Scheint wohl doch am Board zu liegen. Schöne Sch****.

----------

## oscarwild

Hi flammenflitzer,

gleiches Problem auch bei mir, allerdings mit einem ABit AB9Pro-Board in diesem Thread.

 :Crying or Very sad: 

Gruß

OscarWild

----------

## flammenflitzer

Bin jetzt bei kernel 2.6.23-r3. Gleiches Problem. Da noch andere Boards betroffen sind liegt es vielleicht doch am kernel.

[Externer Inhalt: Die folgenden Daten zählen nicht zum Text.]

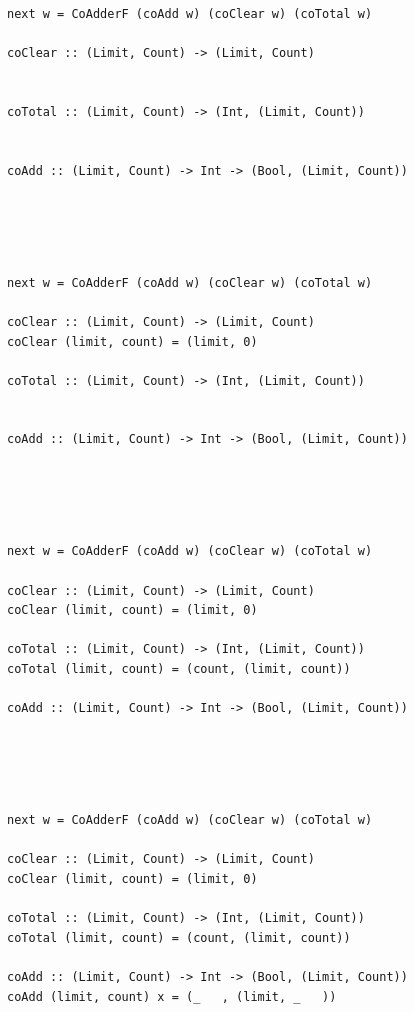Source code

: \documentclass{beamer}
\begin{document}
\begin{frame}[fragile]
  \begin{overprint}
    \begin{verbatim}
next w = CoAdderF (coAdd w) (coClear w) (coTotal w)

coClear :: (Limit, Count) -> (Limit, Count)


coTotal :: (Limit, Count) -> (Int, (Limit, Count))


coAdd :: (Limit, Count) -> Int -> (Bool, (Limit, Count))





  \end{verbatim}
    \begin{verbatim}
next w = CoAdderF (coAdd w) (coClear w) (coTotal w)

coClear :: (Limit, Count) -> (Limit, Count)
coClear (limit, count) = (limit, 0)

coTotal :: (Limit, Count) -> (Int, (Limit, Count))


coAdd :: (Limit, Count) -> Int -> (Bool, (Limit, Count))





  \end{verbatim}
    \begin{verbatim}
next w = CoAdderF (coAdd w) (coClear w) (coTotal w)

coClear :: (Limit, Count) -> (Limit, Count)
coClear (limit, count) = (limit, 0)

coTotal :: (Limit, Count) -> (Int, (Limit, Count))
coTotal (limit, count) = (count, (limit, count))

coAdd :: (Limit, Count) -> Int -> (Bool, (Limit, Count))





  \end{verbatim}
    \begin{verbatim}
next w = CoAdderF (coAdd w) (coClear w) (coTotal w)

coClear :: (Limit, Count) -> (Limit, Count)
coClear (limit, count) = (limit, 0)

coTotal :: (Limit, Count) -> (Int, (Limit, Count))
coTotal (limit, count) = (count, (limit, count))

coAdd :: (Limit, Count) -> Int -> (Bool, (Limit, Count))
coAdd (limit, count) x = (_   , (limit, _   ))





\end{verbatim}
\end{overprint}
\end{frame}
\end{document}
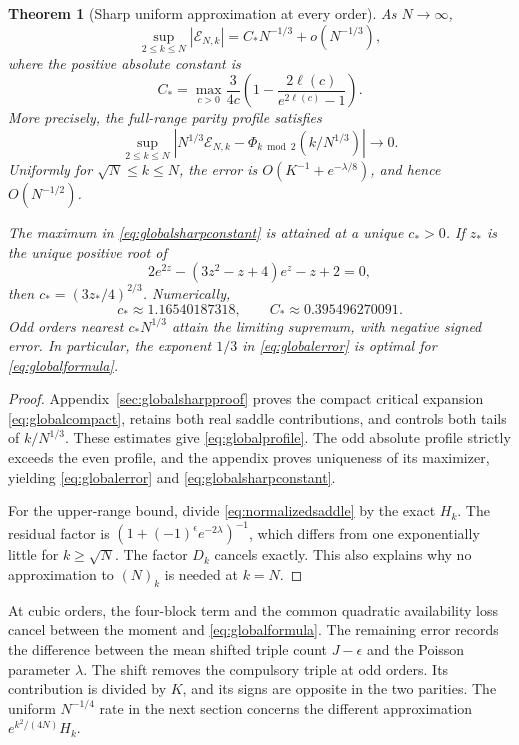 \documentclass[11pt]{article}
\newtheorem{theorem}{Theorem}[section]
\theoremstyle{definition}
\theoremstyle{remark}
\newcommand{\1}{\mathbf 1}
\begin{document}
\begin{theorem}[Sharp uniform approximation at every order]\label{thm:global}
As $N\to\infty$,
\begin{equation}\label{eq:globalerror}
\sup_{2\le k\le N}|\mathcal E_{N,k}|
=C_*N^{-1/3}+o(N^{-1/3}),
\end{equation}
where the positive absolute constant is
\begin{equation}\label{eq:globalsharpconstant}
C_*=\max_{c>0}\frac3{4c}
\left(1-\frac{2\ell(c)}{e^{2\ell(c)}-1}\right).
\end{equation}
More precisely, the full-range parity profile satisfies
\begin{equation}\label{eq:globalprofile}
\sup_{2\le k\le N}
\left|N^{1/3}\mathcal E_{N,k}
-\Phi_{k\bmod2}(k/N^{1/3})\right|\longrightarrow0.
\end{equation}
Uniformly for $\sqrt N\le k\le N$, the error is
$O(K^{-1}+e^{-\lambda/8})$, and hence $O(N^{-1/2})$.

The maximum in \eqref{eq:globalsharpconstant} is attained at a unique $c_*>0$. If $z_*$ is the unique positive root of
\begin{equation}\label{eq:globalmaxequation}
2e^{2z}-(3z^2-z+4)e^z-z+2=0,
\end{equation}
then $c_*=(3z_*/4)^{2/3}$. Numerically,
\[
c_*\approx1.16540187318,\qquad C_*\approx0.395496270091.
\]
Odd orders nearest $c_*N^{1/3}$ attain the limiting supremum, with negative signed error. In particular, the exponent $1/3$ in \eqref{eq:globalerror} is optimal for \eqref{eq:globalformula}.
\end{theorem}
\begin{proof}
Appendix~\ref{sec:globalsharpproof} proves the compact critical expansion \eqref{eq:globalcompact}, retains both real saddle contributions, and controls both tails of $k/N^{1/3}$. These estimates give \eqref{eq:globalprofile}. The odd absolute profile strictly exceeds the even profile, and the appendix proves uniqueness of its maximizer, yielding \eqref{eq:globalerror} and \eqref{eq:globalsharpconstant}.

For the upper-range bound, divide \eqref{eq:normalizedsaddle} by the exact $H_k$. The residual factor is $(1+(-1)^\epsilon e^{-2\lambda})^{-1}$, which differs from one exponentially little for $k\ge\sqrt N$. The factor $D_k$ cancels exactly. This also explains why no approximation to $(N)_k$ is needed at $k=N$.
\end{proof}

At cubic orders, the four-block term and the common quadratic availability loss cancel between the moment and \eqref{eq:globalformula}. The remaining error records the difference between the mean shifted triple count $J-\epsilon$ and the Poisson parameter $\lambda$. The shift removes the compulsory triple at odd orders. Its contribution is divided by $K$, and its signs are opposite in the two parities. The uniform $N^{-1/4}$ rate in the next section concerns the different approximation $e^{k^2/(4N)}H_k$.
\end{document}
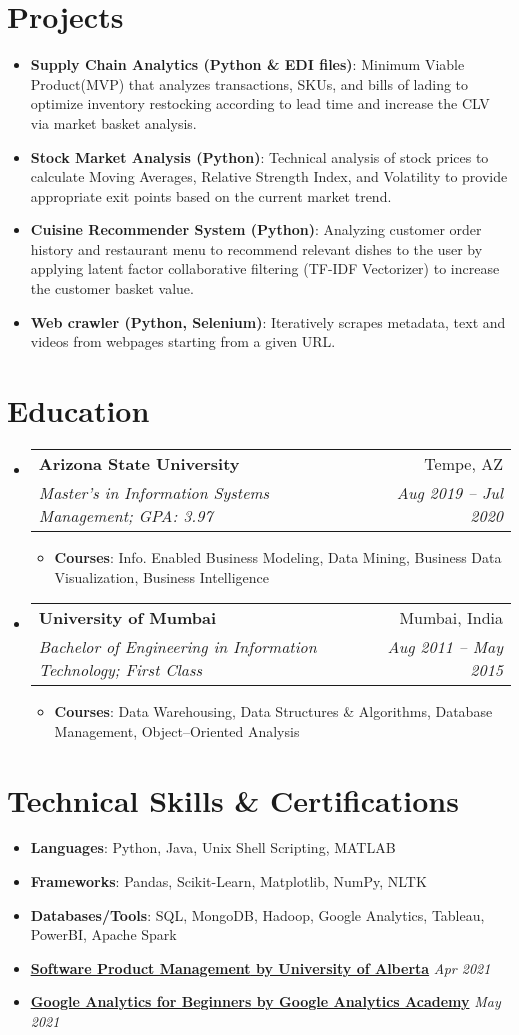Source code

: \documentclass[letterpaper,10pt]{article}
\makeatletter
\newcommand{\resumeItem}[2]{
  \item\small{
    \textbf{#1}{: #2 \vspace{-2pt}}
  }
}
\newcommand{\resumeItemNoColon}[2]{
  \item\small{
    \textbf{#1}{ #2 \vspace{-2pt}}
  }
}
\newcommand{\resumeSubheading}[4]{
  \vspace{2pt}\item
    \begin{tabular*}{0.97\textwidth}{l@{\extracolsep{\fill}}r}
      \textbf{#1} & #2 \\
      \textit{\small#3} & \textit{\small #4} \\
    \end{tabular*}\vspace{-5pt}
}
\newcommand{\resumeSubItem}[2]{\resumeItem{#1}{#2}\vspace{-2pt}}
\newcommand{\resumeSubItemNoColon}[2]{\resumeItemNoColon{#1}{#2}\vspace{-4pt}}
\newcommand{\resumeSubHeadingListStart}{\begin{itemize}[leftmargin=*]}
\newcommand{\resumeSubHeadingListEnd}{\end{itemize}}
\newcommand{\resumeItemListStart}{\begin{itemize}}
\newcommand{\resumeItemListEnd}{\end{itemize}\vspace{-5pt}}
\def\faGraduationCap{\unichar{"F19D}}
\def\faFlask{\unichar{"F0C3}}
\def\faGears{\unichar{"F085}}
\makeatother
\begin{document}
\section{{\faFlask} Projects}
\vspace{4pt}
  \resumeSubHeadingListStart
    \resumeSubItem{Supply Chain Analytics (Python \& EDI files)}
    {Minimum Viable Product(MVP) that analyzes transactions, SKUs, and bills of lading to optimize inventory restocking according to lead time and increase the CLV via market basket analysis.}
   \resumeSubItem{Stock Market Analysis (Python)}
    {Technical analysis of stock prices to calculate Moving Averages, Relative Strength Index, and Volatility to provide appropriate exit points based on the current market trend.}
    \resumeSubItem{Cuisine Recommender System (Python)}
     {Analyzing customer order history and restaurant menu to recommend relevant dishes to the user by applying latent factor collaborative filtering (TF-IDF Vectorizer) to increase the customer basket value.}
    \resumeSubItem{Web crawler (Python, Selenium)}
    {Iteratively scrapes metadata, text and videos from webpages starting from a given URL.}
 
  \resumeSubHeadingListEnd



\section {{\faGraduationCap} Education}
  \resumeSubHeadingListStart
  \resumeSubheading
      {Arizona State University}{Tempe, AZ}
      {Master's in Information Systems Management; GPA: 3.97}{Aug 2019 -- Jul 2020}
      \resumeItemListStart
       \resumeItem{Courses}
       {Info. Enabled Business Modeling, Data Mining, Business Data Visualization, Business Intelligence}
       \resumeItemListEnd
    \resumeSubheading
      {University of Mumbai}{Mumbai, India}
      {Bachelor of Engineering in Information Technology;  First Class}{Aug 2011 -- May 2015}
      \resumeItemListStart
      \resumeItem{Courses}
       {Data Warehousing, Data Structures \& Algorithms, Database Management, Object--Oriented Analysis}
       \resumeItemListEnd
  \resumeSubHeadingListEnd


\section{{\faGears} Technical Skills \& Certifications}
\vspace{4pt}
 \resumeSubHeadingListStart
 \resumeSubItem{Languages}{Python, Java, Unix Shell Scripting, MATLAB}
 \resumeSubItem{Frameworks}{Pandas, Scikit-Learn,  Matplotlib, NumPy, NLTK}
 \resumeSubItem{Databases/Tools}{SQL, MongoDB, Hadoop, Google Analytics, Tableau, PowerBI, Apache Spark}
 \resumeSubItemNoColon{\href{https://coursera.org/share/9834e0256629ce5b4fa655625566ce44}{\underline{Software Product Management} by University of Alberta}}\hfill\emph{Apr 2021}
 \resumeSubItemNoColon{\href{https://analytics.google.com/analytics/academy/certificate/OEBBwV8eQrGW62SQrICQ4Q}{\underline{Google Analytics for Beginners} by Google Analytics Academy}}\hfill\emph{May 2021}
 
 \resumeSubHeadingListEnd
\end{document}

Hat vielleicht jemand Ahnung, wie ich unter WindowsXP prüfen kann, ob es dort funktioniert?

----------

## flammenflitzer

Unter WindowsXP funktioniert es. Liegt wohl doch am kernel.

----------

## firefly

 *flammenflitzer wrote:*   

> Unter WindowsXP funktioniert es. Liegt wohl doch am kernel.

 

nicht unbedingt es kann sich auch um eine buggy acpi tabelle (AFAIK die DSDT tabelle) handeln.

Könntest du mal die kernel ausgaben hier posten, welche die ACPI tabellen betrift?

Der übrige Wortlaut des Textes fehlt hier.